Durch ein Bestimmungsvermächtnis Erbschaftsteuer sparen

  • Bestimmungsvermächtnis durchbricht Prinzip der Höchstpersönlichkeit
  • Erblasser kann Erben bei der Verteilung seines Vermögens einschalten
  • Erbe kann durch Auszahlung Vermächtnis eigene Steuerschuld schmälern

Im Allgemeinen kann der Erblasser wenig machen, um seinem Erben nach dem Eintritt des Erbfalls die Zahlung von Erbschaftsteuer zu ersparen.

Dasjenige Vermögen, das durch den Erbfall auf den Erben übertragen wird, unterliegt der Erbschaftsteuer und muss mit Steuersätzen von bis zu 50 Prozent versteuert werden.

Wenn der Erblasser an diesem Steuer-Automatismus schon nichts ändern kann, dann kann er durch geschickte Gestaltung seines Testaments zumindest dafür sorgen, dass es der Erbe nach dem Eintritt des Erbfalls selber in der Hand hat, seine Erbschaftsteuerschuld zu verringern.

Bestimmungsvermächtnis anordnen – Steuern sparen

Das Mittel der Wahl ist für den Erblasser in diesem Zusammenhang die Anordnung eines so genannten Bestimmungsvermächtnisses im Testament des Erblassers.

Mit einem Bestimmungsvermächtnis durchbricht der Erblasser ein Stück weit den erbrechtlichen Grundsatz, wonach ein Testament nur wirksam ist, wenn die Anordnungen in dem Testament vom Erblasser höchstpersönlich getroffen wurden.

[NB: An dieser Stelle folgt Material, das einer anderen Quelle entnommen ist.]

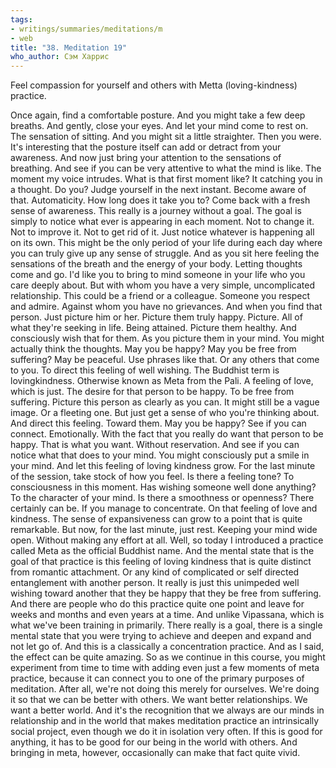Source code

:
 ```yaml
---
tags:
- writings/summaries/meditations/m
- web
title: "38. Meditation 19"
who_author: Сэм Харрис
---
```


Feel compassion for yourself and others with Metta (loving-kindness) practice.

Once again, find a comfortable posture. And you might take a few deep breaths. And gently, close your eyes. And let your mind come to rest on. The sensation of sitting. And you might sit a little straighter. Then you were. It's interesting that the posture itself can add or detract from your awareness. And now just bring your attention to the sensations of breathing. And see if you can be very attentive to what the mind is like. The moment my voice intrudes. What is that first moment like? It catching you in a thought. Do you? Judge yourself in the next instant. Become aware of that. Automaticity. How long does it take you to? Come back with a fresh sense of awareness. This really is a journey without a goal. The goal is simply to notice what ever is appearing in each moment. Not to change it. Not to improve it. Not to get rid of it. Just notice whatever is happening all on its own. This might be the only period of your life during each day where you can truly give up any sense of struggle. And as you sit here feeling the sensations of the breath and the energy of your body. Letting thoughts come and go. I'd like you to bring to mind someone in your life who you care deeply about. But with whom you have a very simple, uncomplicated relationship. This could be a friend or a colleague. Someone you respect and admire. Against whom you have no grievances. And when you find that person. Just picture him or her. Picture them truly happy. Picture. All of what they're seeking in life. Being attained. Picture them healthy. And consciously wish that for them. As you picture them in your mind. You might actually think the thoughts. May you be happy? May you be free from suffering? May be peaceful. Use phrases like that. Or any others that come to you. To direct this feeling of well wishing. The Buddhist term is lovingkindness. Otherwise known as Meta from the Pali. A feeling of love, which is just. The desire for that person to be happy. To be free from suffering. Picture this person as clearly as you can. It might still be a vague image. Or a fleeting one. But just get a sense of who you're thinking about. And direct this feeling. Toward them. May you be happy? See if you can connect. Emotionally. With the fact that you really do want that person to be happy. That is what you want. Without reservation. And see if you can notice what that does to your mind. You might consciously put a smile in your mind. And let this feeling of loving kindness grow. For the last minute of the session, take stock of how you feel. Is there a feeling tone? To consciousness in this moment. Has wishing someone well done anything? To the character of your mind. Is there a smoothness or openness? There certainly can be. If you manage to concentrate. On that feeling of love and kindness. The sense of expansiveness can grow to a point that is quite remarkable. But now, for the last minute, just rest. Keeping your mind wide open. Without making any effort at all. Well, so today I introduced a practice called Meta as the official Buddhist name. And the mental state that is the goal of that practice is this feeling of loving kindness that is quite distinct from romantic attachment. Or any kind of complicated or self directed entanglement with another person. It really is just this unimpeded well wishing toward another that they be happy that they be free from suffering. And there are people who do this practice quite one point and leave for weeks and months and even years at a time. And unlike Vipassana, which is what we've been training in primarily. There really is a goal, there is a single mental state that you were trying to achieve and deepen and expand and not let go of. And this is a classically a concentration practice. And as I said, the effect can be quite amazing. So as we continue in this course, you might experiment from time to time with adding even just a few moments of meta practice, because it can connect you to one of the primary purposes of meditation. After all, we're not doing this merely for ourselves. We're doing it so that we can be better with others. We want better relationships. We want a better world. And it's the recognition that we always are our minds in relationship and in the world that makes meditation practice an intrinsically social project, even though we do it in isolation very often. If this is good for anything, it has to be good for our being in the world with others. And bringing in meta, however, occasionally can make that fact quite vivid.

Mit Hilfe eines Bestimmungsvermächtnisses hat es der Erblasser aber in der Hand, es einem Dritten nach Eintritt des Erbfalls zu überlassen, zu bestimmen ob und in welcher Höhe eine weitere Person ein Vermächtnis erhalten soll.

Sinn macht eine solche Vorgehensweise oft in Zusammenhang mit dem Ausnutzen von Steuerfreibeträgen.

Hat der Erblasser beispielsweise in seinem Testament eine Person als Erben benannt, mit der er weder verwandt noch verheiratet ist, dann kann sich dieser Erbe im Zweifel auf eine heftige Erbschaftsteuerforderung des Finanzamtes einrichten.

Personen, die nicht mit dem Erblasser verwandt sind, verfügen nur über einen Steuerfreibetrag in Höhe von 20.000 Euro. Alles was darüber hinausgeht muss mit Steuersätzen zwischen 30 und 50 Prozent versteuert werden.

Erbe bestimmt wer Vermächtnis erhalten soll

Diese Steuerlast kann aber durch die Anordnung eines Bestimmungsvermächtnisses reduziert werden.

Der Erblasser muss zu diesem Zweck in seinem Testament anordnen, dass es sein Erbe in der Hand haben soll zu entscheiden, dass eine dritte Person nach dem Erbfall ein Vermächtnis (mit dem der Erbe dann belastet ist) erhalten soll.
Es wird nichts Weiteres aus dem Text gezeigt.